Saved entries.
——

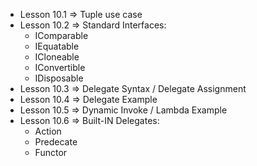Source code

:* Lesson 10.1 => Tuple use case
* Lesson 10.2 => Standard Interfaces:    
  *  IComparable
  * IEquatable
  * ICloneable
  * IConvertible
  * IDisposable
* Lesson 10.3 => Delegate Syntax / Delegate Assignment
* Lesson 10.4 => Delegate Example
* Lesson 10.5 => Dynamic Invoke / Lambda Example
* Lesson 10.6 => Built-IN Delegates:
  *  Action
  *  Predecate
  *  Functor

——

TASK INSTRUCTIONS.
All entries above are to be set down word for word, and the pictures are to be left out.

YOUR SOLUTION.
Source code

:* Lesson 10.1 => Tuple use case
* Lesson 10.2 => Standard Interfaces:    
  *  IComparable
  * IEquatable
  * ICloneable
  * IConvertible
  * IDisposable
* Lesson 10.3 => Delegate Syntax / Delegate Assignment
* Lesson 10.4 => Delegate Example
* Lesson 10.5 => Dynamic Invoke / Lambda Example
* Lesson 10.6 => Built-IN Delegates:
  *  Action
  *  Predecate
  *  Functor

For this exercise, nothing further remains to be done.